Alleviating the problem is no easy task. On the contrary, it can be puzzling, costly, and complex. Agricultural products, responsible for up to eighty percent of tropical forest loss (primary tropical forest loss amounted to 3.8 million hectares in 2019), flow through a complex web of global supply chains that connect producers scattered across the planet. Imagine what it would take to persuade millions of farmers and hundreds of companies to adopt sustainability standards in production and trade, across different countries and continents. Such a collective change in behavior would require massive shifts in global markets – shifts that transform financial systems, sectoral norms, and, ultimately, policies that govern trade and production. For that reason, most – if not all – the nearly 500 companies who previously committed to remove deforestation from their commodity supply chains, and the 57 governments who had pledged to cut deforestation rates in half by 2020, have yet to fulfill their promises.
However, a suite of recently launched transparency and accountability tools are turning the tide in the fight to protect tropical forests.

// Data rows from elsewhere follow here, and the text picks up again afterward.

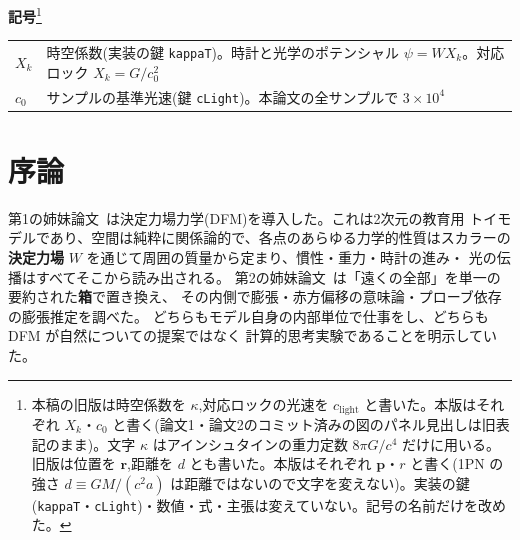 \documentclass[a4paper,10pt,twocolumn]{ltjsarticle}
\begin{document}
\begin{abstract}
パラメータはゼロ---ガリレオ衛星4個すべてが $20$ イオ公転の窓で観測恒星周期の
$0.051\%$ 以内に留まり、$q=3$ 対照は4個中2個を事前登録の $\pm1\%$ から外す。
これらの周期は転写された値であって予言ではなく、また結果は強減衰の族
$q\gtrsim8$ の全体にわたって($q=8$〜$14$ で鈍感であることが実測されている)
不変であるから、この走行は qLock 閉形式の検証ではなく、$q=3$ と飽和した
高qクラスとを区別する\textbf{ストレステスト}であり、そこで生き残るのは規則が返す
特定の値ではなく\textbf{その指数のクラス}である。
ソース依存性の変種により、この結論がガリレオ衛星の周期をどの表から採るかに
依存しないことも確かめてある。
規約を生んだ失敗は結果として報告し、較正一致が許可する以上のことは主張しない:
数値の一致は機構の同定ではない。
\end{abstract}

\noindent\textbf{記号}\footnote{本稿の旧版は時空係数を $\kappa$,対応ロックの光速を $c_{\mathrm{light}}$ と書いた。本版はそれぞれ $X_k$・$c_0$ と書く(論文1・論文2のコミット済みの図のパネル見出しは旧表記のまま)。文字 $\kappa$ はアインシュタインの重力定数 $8\pi G/c^{4}$ だけに用いる。旧版は位置を $\bm r$,距離を $d$ とも書いた。本版はそれぞれ $\bm p$・$r$ と書く(1PN の強さ $d\equiv GM/(c^{2}a)$ は距離ではないので文字を変えない)。実装の鍵(\texttt{kappaT}・\texttt{cLight})・数値・式・主張は変えていない。記号の名前だけを改めた。}
\begin{center}
\small
\begin{tabular}{@{}lp{}@{}}
\hline
$X_k$ & 時空係数(実装の鍵 \texttt{kappaT})。時計と光学のポテンシャル $\psi = W X_k$。対応ロック $X_k = G/c_0^{2}$ \\
$c_0$ & サンプルの基準光速(鍵 \texttt{cLight})。本論文の全サンプルで $3\times10^{4}$ \\
\hline
\end{tabular}
\end{center}

\section{序論}
\label{sec:intro}

第1の姉妹論文~\cite{DFM1}は決定力場力学(DFM)を導入した。これは2次元の教育用
トイモデルであり、空間は純粋に関係論的で、各点のあらゆる力学的性質はスカラーの
\textbf{決定力場} $W$ を通じて周囲の質量から定まり、慣性・重力・時計の進み・
光の伝播はすべてそこから読み出される。
第2の姉妹論文~\cite{DFM2}は「遠くの全部」を単一の要約された\textbf{箱}で置き換え、
その内側で膨張・赤方偏移の意味論・プローブ依存の膨張推定を調べた。
どちらもモデル自身の内部単位で仕事をし、どちらも DFM が自然についての提案ではなく
計算的思考実験であることを明示していた。
\end{document}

Alongside the Norwegian International Climate and Forest Initiative and other partners, we have supported three groundbreaking projects: The Accountability Framework Initiative, the Trase Initiative, and the Global Forest Watch Pro Platform. These efforts are empowering and enhancing the ability of commodity companies, financial institutions, governments, and civil society organizations to collaborate, prioritize action, and track and report progress on mitigating the wicked problem of commodity-driven deforestation, closing a much-needed accountability loop.
Accountability Framework Initiative (AFi)
In 2010, the Consumers Goods Forum, a CEO-level organization of 400 global consumer goods manufacturers and retailers with combined revenue of USD 2.8 trillion, including the likes of Unilever, Walmart, and Carrefour, pledged to delink their members' operations from deforestation by 2020. Their tremendous market influence represented a clear signal to suppliers from all over the world that in order to keep market access, they would have to adjust production practices to conform with new market norms.
Enlightened Consumer Goods Forum members quickly began buying an increased proportion of their supplies from certified farms. By that time, certification schemes were the primary tool used by companies to address commodity sustainability. But certification schemes struggled to scale. They accounted for only a part of corporate supplies in most cases and a fraction of any commodity sector. More importantly, corporate systems or practices had not changed to improve the sustainability of their entire supply chains. As such, companies continued to buy substantial amounts of products of unverified origin. And commodity-driven deforestation continued unabated.
The pressure escalated for companies to delink their entire operations from deforestation. Targeted advocacy campaigns proliferated, blaming and shaming companies for their timid progress and lack of transparency. Meanwhile, environmental groups who took a more collaborative stance used their close partnerships with those companies to offer their "best" advice. But aside from certification schemes, there was no agreed guidance or norms to orient that process. That guidance was especially necessary for buyers with global procurement strategies who bought multiple commodities, and for producers and traders that served multiple global buyers. Imagine the headache of navigating inconsistent advice from various environmental groups, while facing the risk of not pleasing any of them and being lauded and criticized, simultaneously, for your actions. To make things even worse, some companies conveniently used that market noise as an excuse for inaction, slowing down much-needed progress.
In 2016, the Rainforest Alliance convened a group of influential environmental groups and professional facilitators who agreed to address that gap. Over two years, they engaged hundreds of stakeholders from all over the world, seeking input, best practices, and emerging innovations. By June 2019, the Accountability Framework emerged as a single umbrella framework with global applications. It represents the agreed set of norms and guidelines that reflect the collective insights obtained through the multi-stakeholder process. With the framework, companies, financial institutions, and governments have a robust reference from where to base the design of their commitments, policies, implementation plans, and, even more importantly, to define how they will monitor, document, and report publicly on progress in a credible way.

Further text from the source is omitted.